A dramatic surge in the Japanese yen over recent days has cut off a key source of liquidity for the global asset boom, setting off a panic flight from emerging markets for the first time since the latest turmoil began.
Bourses tumbled across Asia where central banks intervened in several countries to stabilize their currencies, with contagion spreading to South Africa, Eastern Europe and Latin America. Stock markets were down by 6.44% in Indonesia, 4.08% in the Philippines, 3.4% in Singapore, 3.3% in Taiwan and 2.9% in Hong Kong. New Zealand’s bourse plummeted to its lowest level in almost a year, while Brazil was off more than 2% in early trading. Interest spreads on Argentine, Venezuelan, and Ecuadoran bonds have all jumped by more than 40 basis points over the last two days. The South African rand hit a five-month low of 7.40 against the dollar yesterday.
Hans Redeker, currency chief at BNP Paribas, said the yen surge came as funds scrambled to unwind “carry trade” positions and had now become a critical factor in the worldwide financial crisis.
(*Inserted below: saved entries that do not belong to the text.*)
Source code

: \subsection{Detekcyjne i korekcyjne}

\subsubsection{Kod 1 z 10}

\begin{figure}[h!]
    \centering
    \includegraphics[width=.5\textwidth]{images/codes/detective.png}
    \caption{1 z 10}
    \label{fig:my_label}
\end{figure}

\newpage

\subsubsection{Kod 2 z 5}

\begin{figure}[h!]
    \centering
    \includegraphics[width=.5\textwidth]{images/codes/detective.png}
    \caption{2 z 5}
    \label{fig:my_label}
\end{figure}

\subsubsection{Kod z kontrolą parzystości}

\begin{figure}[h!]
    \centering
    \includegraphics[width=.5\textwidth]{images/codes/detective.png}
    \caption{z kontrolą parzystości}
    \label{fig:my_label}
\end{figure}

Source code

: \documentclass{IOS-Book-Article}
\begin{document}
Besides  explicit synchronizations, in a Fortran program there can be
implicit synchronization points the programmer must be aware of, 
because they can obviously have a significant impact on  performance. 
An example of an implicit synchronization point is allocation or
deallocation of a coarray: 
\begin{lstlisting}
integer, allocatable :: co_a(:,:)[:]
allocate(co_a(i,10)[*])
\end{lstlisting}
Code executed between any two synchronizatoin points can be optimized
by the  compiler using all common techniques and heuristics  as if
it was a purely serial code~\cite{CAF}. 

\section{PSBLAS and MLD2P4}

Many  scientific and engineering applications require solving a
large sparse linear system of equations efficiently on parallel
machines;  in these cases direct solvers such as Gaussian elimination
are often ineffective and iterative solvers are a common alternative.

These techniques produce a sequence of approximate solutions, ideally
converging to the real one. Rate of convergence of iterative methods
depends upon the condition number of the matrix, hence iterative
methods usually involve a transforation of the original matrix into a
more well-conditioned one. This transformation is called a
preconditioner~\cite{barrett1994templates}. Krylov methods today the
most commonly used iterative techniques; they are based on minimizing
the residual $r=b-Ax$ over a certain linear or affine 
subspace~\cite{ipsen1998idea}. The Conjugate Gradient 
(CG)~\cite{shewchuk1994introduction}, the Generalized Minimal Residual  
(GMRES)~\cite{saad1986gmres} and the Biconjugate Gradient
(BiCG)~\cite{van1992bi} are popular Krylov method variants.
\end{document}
Japanese investors and foreign funds borrowing in yen at near zero interest rates have accumulated roughly $1,200 billion (£603 billion) of unhedged positions outside the country, according to BNP Paribas, much of it in high-yielding markets in East Asia or places as far away Iceland, New Zealand and Brazil. The yen flows have been a key prop for world asset markets over the last two years, along with the petro-dollar surpluses of the oil exporters and the growing reserve war chests of China, Russia, and other rising powers.
A smaller Swiss franc carry trade has played a similar role in Eastern Europe, funding a regional property bubble. More than 80% of all mortgages in Hungary over the last year have been in francs. “We’re now seeing a vicious cycle where all this goes into reverse. The impact could be enormous,” said Redeker. The wild card is the behavior of hedge funds and speculators who have borrowed an estimated $200 billion in yen - often with high leverage through derivative contracts - in order to play the carry trade. All this money has to be repaid in rising yen, perhaps in a brutal “short squeeze”. “The banks have stopped lending to hedge funds so they are having to raise money where they can, and that means selling their most liquid assets into a falling market,” Redeker said.
The scale of forced portfolio liquidation will become clearer after last night’s expiry of the Q3 deadline for hedge fund redemptions, which must be submitted 45 days in advance. If too many investors rush for the exit at the same time, this August 15 cut-off could prove to be the trigger for another bout of global turmoil. The yen has already snapped back like stretched elastic from an extreme of ¥169 against the euro in late July to ¥158, mostly in the last five trading days. Redeker said it still remains “wildly out of whack” with fundamentals after years of carry trade outflows. The bank said the purchasing power parity was nearer 120 yen. The scale of the move recalls the violent yen rebound in 1998, a key factor in the chain reaction that led to a global banking crisis that autumn.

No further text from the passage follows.